Storage and Make-Ahead
- Best served fresh and warm
- Can store dough in piped shapes (frozen) for up to 1 month
- Fry directly from frozen (may need extra time)
- Cooked churros keep at room temperature for 1 day
- Reheat in oven/airfryer at 350°F for 5 minutes
This recipe creates approximately 12-15 heart-shaped churros, perfect for sharing or treating yourself. Remember, the key to success lies in maintaining proper temperatures and following the mixing instructions carefully.
Ingredients
150ml water
40g butter
20g sugar
110g flour
2 eggs
Cinnamon
Extra sugar
White Chocolate, optional
Sprinkles, optional
Method
- In a pot over medium heat, bring the water, butter, sugar and a pinch of salt to a simmer.
- Add in the flour and mix vigorously until the mixture forms a ball. Keep moving the ball around for an extra 1-2 minutes to cook out the floor. Transfer the dough ball into a bowl and let cool for 2 minutes.
- Add 1 egg at a time and mix vigorously to full incorporate the egg before adding in the next. Repeat with the second egg. Transfer the mixture into a piping bad with a star tip nozzle.
- With a pencil, trace a heart-shaped cookie cutter onto some parchment paper squares. Flip the paper and then pipe out the dough by following the tracing. Repeat until you have used up all the dough
- Heat up the oil until it’s 350F / 180C. While the oil is heating up, preparing your cinnamon sugar by combining 1/4 cup sugar with 1-2 tbsp cinnamon powder/ Set aside.
- Carefully drop in the parchment paper square, 1 at a time. Let the dough set a little bit before wiggling the parchment paper out from underneath and removing it from the pot. Fry until golden brown on both sides. Remove the churros from the oil and onto a paper towel lined plate.

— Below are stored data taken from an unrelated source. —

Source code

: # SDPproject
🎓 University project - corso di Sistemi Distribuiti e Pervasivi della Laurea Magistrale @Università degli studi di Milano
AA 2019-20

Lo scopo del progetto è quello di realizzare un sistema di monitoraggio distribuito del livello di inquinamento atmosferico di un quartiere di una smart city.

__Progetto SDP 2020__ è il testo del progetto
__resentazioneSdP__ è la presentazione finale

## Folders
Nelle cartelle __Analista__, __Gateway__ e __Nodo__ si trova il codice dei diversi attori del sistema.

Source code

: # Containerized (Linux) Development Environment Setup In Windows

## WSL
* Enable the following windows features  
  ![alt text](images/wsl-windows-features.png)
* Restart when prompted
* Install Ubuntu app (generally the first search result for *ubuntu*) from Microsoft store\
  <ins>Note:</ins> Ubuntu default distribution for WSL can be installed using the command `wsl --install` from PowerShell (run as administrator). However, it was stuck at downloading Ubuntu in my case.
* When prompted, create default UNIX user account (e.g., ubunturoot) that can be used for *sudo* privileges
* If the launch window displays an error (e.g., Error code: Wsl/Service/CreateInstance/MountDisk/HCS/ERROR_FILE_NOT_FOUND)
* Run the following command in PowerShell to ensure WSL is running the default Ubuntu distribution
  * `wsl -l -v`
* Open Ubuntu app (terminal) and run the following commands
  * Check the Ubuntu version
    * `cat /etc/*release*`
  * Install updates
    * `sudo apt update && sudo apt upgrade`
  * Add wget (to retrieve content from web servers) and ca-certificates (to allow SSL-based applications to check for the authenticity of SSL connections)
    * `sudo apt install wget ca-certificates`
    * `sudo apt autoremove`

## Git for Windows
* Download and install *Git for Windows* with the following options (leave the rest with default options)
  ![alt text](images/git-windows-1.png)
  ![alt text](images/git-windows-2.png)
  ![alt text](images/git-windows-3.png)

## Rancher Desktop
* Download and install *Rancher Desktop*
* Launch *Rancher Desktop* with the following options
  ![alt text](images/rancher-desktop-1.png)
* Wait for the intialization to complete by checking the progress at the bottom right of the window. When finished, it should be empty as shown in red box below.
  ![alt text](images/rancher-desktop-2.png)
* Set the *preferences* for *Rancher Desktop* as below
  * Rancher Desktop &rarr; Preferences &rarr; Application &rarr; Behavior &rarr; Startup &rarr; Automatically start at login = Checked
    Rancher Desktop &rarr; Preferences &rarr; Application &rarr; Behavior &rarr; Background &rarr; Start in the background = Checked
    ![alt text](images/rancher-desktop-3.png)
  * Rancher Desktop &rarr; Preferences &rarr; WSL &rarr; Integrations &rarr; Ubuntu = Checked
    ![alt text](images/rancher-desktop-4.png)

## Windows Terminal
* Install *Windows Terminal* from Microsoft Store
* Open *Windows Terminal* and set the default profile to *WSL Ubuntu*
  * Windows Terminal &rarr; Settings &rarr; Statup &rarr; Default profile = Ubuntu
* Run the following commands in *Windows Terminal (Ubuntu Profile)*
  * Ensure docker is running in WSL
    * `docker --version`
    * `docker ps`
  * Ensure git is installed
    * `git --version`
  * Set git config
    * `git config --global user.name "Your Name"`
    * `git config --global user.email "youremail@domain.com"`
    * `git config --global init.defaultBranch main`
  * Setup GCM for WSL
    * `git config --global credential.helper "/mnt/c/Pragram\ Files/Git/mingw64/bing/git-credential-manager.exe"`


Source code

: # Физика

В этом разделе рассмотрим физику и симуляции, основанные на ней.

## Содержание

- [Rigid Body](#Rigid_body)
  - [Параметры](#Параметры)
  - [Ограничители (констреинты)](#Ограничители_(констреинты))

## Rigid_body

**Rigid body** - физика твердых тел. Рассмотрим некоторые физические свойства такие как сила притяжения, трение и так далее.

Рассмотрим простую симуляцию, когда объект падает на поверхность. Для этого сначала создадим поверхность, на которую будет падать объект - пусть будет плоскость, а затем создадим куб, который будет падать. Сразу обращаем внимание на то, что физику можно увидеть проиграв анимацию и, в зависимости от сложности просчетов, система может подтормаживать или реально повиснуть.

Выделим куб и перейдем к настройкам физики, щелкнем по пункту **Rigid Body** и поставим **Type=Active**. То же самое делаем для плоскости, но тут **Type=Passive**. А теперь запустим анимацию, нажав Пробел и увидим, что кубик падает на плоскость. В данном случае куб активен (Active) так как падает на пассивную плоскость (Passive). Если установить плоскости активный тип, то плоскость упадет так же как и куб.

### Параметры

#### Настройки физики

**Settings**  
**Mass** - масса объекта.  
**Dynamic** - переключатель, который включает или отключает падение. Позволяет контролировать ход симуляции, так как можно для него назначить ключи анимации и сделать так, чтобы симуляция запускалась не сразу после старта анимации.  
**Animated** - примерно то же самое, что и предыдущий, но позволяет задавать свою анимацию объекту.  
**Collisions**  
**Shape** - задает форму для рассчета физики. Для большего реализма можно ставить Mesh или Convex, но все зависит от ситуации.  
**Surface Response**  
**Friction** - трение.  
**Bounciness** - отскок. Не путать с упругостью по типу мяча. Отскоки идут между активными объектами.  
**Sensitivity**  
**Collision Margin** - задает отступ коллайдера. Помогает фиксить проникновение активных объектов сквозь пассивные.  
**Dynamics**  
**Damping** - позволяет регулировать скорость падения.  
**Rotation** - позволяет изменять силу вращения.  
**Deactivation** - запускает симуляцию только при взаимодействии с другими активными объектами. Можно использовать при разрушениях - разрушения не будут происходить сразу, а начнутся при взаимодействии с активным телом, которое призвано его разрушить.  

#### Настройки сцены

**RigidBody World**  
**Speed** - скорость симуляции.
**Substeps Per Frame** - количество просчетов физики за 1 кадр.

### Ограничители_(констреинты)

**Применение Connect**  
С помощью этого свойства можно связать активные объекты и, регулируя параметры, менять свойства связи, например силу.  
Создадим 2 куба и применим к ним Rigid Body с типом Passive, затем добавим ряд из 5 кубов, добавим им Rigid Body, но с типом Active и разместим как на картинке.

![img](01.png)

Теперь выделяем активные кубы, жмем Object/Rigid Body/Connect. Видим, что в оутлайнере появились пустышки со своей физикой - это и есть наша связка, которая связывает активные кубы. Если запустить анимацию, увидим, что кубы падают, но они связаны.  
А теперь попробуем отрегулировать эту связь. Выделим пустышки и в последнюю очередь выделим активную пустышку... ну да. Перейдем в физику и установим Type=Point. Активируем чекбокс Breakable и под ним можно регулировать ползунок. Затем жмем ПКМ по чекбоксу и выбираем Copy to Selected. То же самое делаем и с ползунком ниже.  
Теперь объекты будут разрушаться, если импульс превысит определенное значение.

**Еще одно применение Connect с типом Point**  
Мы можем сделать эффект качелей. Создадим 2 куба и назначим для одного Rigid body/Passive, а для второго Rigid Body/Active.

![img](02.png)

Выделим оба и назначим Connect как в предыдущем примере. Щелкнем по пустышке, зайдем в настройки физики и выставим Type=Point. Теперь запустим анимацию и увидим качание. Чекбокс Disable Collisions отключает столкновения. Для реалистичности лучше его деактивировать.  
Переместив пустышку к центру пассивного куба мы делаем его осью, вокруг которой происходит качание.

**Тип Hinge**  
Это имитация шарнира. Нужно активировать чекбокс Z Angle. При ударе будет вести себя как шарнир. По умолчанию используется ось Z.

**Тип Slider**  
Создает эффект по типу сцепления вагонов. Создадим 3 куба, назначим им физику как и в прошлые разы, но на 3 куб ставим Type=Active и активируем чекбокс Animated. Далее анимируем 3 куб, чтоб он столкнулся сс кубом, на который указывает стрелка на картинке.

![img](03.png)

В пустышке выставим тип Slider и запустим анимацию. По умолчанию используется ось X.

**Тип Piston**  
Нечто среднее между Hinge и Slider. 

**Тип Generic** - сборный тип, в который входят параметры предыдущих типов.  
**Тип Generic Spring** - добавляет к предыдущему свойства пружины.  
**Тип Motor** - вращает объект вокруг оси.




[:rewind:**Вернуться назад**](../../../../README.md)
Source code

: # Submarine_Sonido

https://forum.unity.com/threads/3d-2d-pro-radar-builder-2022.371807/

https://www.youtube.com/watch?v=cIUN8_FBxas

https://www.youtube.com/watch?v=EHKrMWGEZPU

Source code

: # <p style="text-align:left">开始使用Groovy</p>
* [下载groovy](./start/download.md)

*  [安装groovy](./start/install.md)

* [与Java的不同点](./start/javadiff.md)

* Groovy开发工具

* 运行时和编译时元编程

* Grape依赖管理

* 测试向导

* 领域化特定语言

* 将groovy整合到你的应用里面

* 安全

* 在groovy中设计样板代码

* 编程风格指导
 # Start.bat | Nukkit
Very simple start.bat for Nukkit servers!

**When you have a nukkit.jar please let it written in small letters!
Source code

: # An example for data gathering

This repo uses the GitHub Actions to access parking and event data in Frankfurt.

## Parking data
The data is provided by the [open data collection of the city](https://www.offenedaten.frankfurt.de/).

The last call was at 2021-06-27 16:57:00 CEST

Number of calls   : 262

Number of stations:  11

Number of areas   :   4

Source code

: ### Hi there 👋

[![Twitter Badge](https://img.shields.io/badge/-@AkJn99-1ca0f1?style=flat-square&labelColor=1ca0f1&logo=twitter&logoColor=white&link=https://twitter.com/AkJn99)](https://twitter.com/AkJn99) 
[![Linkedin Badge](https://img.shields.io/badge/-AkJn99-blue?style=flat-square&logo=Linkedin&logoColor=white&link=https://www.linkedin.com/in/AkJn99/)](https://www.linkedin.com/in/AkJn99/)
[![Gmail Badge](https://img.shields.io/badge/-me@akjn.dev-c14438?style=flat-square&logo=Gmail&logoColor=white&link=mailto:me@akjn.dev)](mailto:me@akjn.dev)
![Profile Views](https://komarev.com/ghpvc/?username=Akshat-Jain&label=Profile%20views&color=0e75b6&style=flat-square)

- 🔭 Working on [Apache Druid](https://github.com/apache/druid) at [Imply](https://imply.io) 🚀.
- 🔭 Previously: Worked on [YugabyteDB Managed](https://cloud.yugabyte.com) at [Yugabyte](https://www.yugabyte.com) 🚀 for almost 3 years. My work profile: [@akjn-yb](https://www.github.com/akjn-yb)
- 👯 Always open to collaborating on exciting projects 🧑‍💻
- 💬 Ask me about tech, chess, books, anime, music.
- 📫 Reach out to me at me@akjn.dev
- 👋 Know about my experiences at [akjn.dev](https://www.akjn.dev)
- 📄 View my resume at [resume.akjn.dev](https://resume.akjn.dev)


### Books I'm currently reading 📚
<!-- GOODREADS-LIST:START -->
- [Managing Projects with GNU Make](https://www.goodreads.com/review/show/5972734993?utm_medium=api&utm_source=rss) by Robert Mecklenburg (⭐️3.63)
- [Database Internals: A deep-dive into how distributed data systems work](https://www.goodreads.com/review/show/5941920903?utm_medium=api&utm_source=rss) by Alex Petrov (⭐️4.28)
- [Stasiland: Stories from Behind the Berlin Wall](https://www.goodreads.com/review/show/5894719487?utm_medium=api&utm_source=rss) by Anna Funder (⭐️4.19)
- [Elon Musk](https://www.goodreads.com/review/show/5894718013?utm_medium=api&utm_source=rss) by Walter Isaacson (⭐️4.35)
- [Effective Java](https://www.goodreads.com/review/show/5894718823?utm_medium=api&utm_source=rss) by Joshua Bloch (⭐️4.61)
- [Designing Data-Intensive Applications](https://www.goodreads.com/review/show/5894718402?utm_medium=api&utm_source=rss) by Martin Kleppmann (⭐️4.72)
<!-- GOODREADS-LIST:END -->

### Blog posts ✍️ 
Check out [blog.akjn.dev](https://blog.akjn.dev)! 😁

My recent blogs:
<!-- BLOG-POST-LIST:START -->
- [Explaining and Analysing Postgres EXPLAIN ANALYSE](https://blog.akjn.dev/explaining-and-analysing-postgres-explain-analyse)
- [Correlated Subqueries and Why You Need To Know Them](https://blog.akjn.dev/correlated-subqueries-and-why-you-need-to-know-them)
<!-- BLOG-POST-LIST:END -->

- While the churros are still hot, carefully dip it into the cinnamon sugar until coated on both sides. Decorate with melted white chocolate and sprinkles.
Valentines Churros
Ingredients
- 150 ml water
- 40 g butter
- 20 g sugar
- 110 g flour
- cinnamon
- extra sugar
- white chocolate, optional
- sprinkles, optional
Instructions
- In a pot over medium heat, bring the water, butter, sugar and a pinch of salt to a simmer.
- Add in the flour and mix vigorously until the mixture forms a ball. Keep moving the ball around for an extra 1-2 minutes to cook out the floor. Transfer the dough ball into a bowl and let cool for 2 minutes.
- Add 1 egg at a time and mix vigorously to full incorporate the egg before adding in the next. Repeat with the second egg. Transfer the mixture into a piping bad with a star tip nozzle.
- With a pencil, trace a heart-shaped cookie cutter onto some parchment paper squares. Flip the paper and then pipe out the dough by following the tracing. Repeat until you have used up all the dough
- Heat up the oil until it's 350F / 180C. While the oil is heating up, preparing your cinnamon sugar by combining 1/4 cup sugar with 1-2 tbsp cinnamon powder/ Set aside.
- Carefully drop in the parchment paper square, 1 at a time. Let the dough set a little bit before wiggling the parchment paper out from underneath and removing it from the pot. Fry until golden brown on both sides. Remove the churros from the oil and onto a paper towel lined plate.
- While the churros are still hot, carefully dip it into the cinnamon sugar until coated on both sides. Decorate with melted white chocolate and sprinkles.